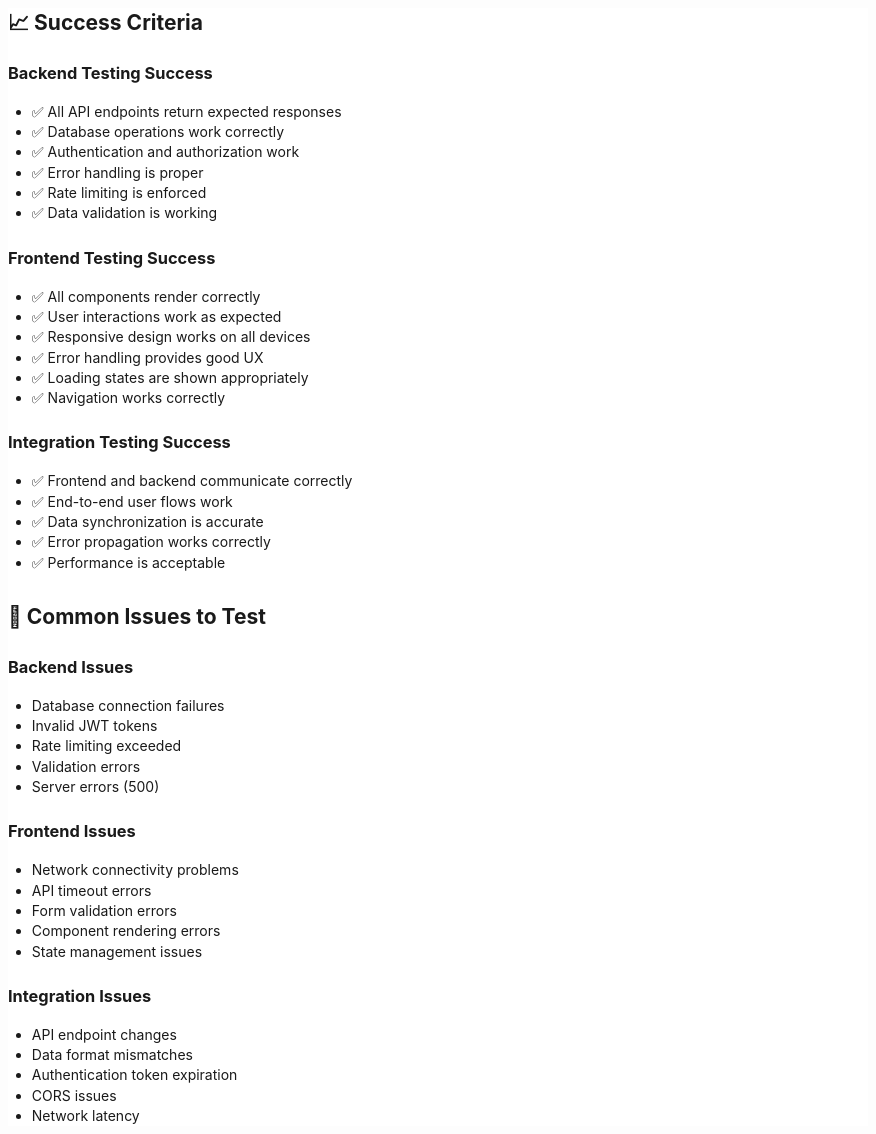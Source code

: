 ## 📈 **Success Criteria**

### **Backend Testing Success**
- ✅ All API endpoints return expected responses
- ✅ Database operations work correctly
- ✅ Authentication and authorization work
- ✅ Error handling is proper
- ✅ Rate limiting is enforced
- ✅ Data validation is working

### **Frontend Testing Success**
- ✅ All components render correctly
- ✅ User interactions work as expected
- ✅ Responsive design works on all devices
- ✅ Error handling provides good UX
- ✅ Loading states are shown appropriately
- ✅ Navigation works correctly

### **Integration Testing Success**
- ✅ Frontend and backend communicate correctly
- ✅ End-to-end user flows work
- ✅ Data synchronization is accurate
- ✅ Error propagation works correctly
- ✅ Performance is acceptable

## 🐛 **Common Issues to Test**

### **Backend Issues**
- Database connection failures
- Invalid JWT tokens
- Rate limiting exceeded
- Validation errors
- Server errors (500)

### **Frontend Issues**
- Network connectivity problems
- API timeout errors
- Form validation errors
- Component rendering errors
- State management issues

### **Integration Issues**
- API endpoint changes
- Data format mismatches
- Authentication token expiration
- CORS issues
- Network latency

++++++++

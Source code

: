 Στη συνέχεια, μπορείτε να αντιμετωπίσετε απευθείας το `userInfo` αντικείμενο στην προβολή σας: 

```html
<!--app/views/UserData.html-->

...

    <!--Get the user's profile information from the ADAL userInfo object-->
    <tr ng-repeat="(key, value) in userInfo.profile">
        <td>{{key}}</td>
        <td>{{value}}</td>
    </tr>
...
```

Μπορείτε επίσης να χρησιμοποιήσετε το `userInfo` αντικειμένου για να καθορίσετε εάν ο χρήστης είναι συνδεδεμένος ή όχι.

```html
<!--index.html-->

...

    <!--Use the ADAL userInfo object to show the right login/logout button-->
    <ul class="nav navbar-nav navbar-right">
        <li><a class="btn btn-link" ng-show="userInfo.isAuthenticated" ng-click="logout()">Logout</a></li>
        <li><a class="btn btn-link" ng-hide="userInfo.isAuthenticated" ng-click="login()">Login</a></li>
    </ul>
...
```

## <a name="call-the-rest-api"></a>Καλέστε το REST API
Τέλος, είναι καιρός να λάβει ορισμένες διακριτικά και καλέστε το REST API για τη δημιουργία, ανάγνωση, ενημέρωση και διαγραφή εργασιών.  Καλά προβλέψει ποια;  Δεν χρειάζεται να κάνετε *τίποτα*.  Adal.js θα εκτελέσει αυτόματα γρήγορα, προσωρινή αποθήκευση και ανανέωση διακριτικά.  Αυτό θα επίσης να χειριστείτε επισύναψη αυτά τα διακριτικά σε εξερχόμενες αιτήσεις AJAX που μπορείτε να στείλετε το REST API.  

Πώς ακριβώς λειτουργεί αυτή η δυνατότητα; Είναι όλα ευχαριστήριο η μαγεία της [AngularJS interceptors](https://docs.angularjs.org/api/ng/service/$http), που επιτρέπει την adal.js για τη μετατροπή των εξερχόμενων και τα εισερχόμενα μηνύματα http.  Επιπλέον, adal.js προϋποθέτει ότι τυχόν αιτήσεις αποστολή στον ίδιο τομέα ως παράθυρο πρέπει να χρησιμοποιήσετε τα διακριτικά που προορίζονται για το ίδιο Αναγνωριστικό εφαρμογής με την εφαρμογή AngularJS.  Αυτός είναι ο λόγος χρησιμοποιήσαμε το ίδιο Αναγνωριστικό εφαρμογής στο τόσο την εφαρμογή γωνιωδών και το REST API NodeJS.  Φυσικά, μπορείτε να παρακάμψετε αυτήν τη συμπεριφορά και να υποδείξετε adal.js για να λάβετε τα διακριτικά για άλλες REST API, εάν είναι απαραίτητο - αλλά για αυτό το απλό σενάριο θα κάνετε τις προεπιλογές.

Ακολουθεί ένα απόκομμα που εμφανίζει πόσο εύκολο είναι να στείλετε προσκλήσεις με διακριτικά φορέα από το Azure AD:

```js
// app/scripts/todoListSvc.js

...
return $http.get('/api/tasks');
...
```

++++++++

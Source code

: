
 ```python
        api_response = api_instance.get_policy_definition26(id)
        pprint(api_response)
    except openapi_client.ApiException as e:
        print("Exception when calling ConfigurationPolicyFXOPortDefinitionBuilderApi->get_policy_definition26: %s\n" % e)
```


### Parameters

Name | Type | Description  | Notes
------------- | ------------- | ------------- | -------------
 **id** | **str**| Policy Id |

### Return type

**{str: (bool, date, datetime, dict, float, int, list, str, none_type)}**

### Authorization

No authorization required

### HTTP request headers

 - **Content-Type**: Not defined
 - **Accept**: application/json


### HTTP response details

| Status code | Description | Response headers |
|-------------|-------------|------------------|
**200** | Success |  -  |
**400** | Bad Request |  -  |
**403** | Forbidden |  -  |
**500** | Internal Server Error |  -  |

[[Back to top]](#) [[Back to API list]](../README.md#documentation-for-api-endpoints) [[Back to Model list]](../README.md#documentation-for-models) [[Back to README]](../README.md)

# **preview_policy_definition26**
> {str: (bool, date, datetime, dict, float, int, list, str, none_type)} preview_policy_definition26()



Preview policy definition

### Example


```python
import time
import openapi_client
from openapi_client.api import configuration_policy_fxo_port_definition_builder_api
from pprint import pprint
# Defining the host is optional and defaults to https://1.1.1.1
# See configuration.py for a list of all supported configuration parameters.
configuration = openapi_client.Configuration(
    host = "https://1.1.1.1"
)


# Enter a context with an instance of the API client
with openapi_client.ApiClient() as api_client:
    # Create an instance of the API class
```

++++++++

Provide only the number of lines in the records containing the string "expected".

2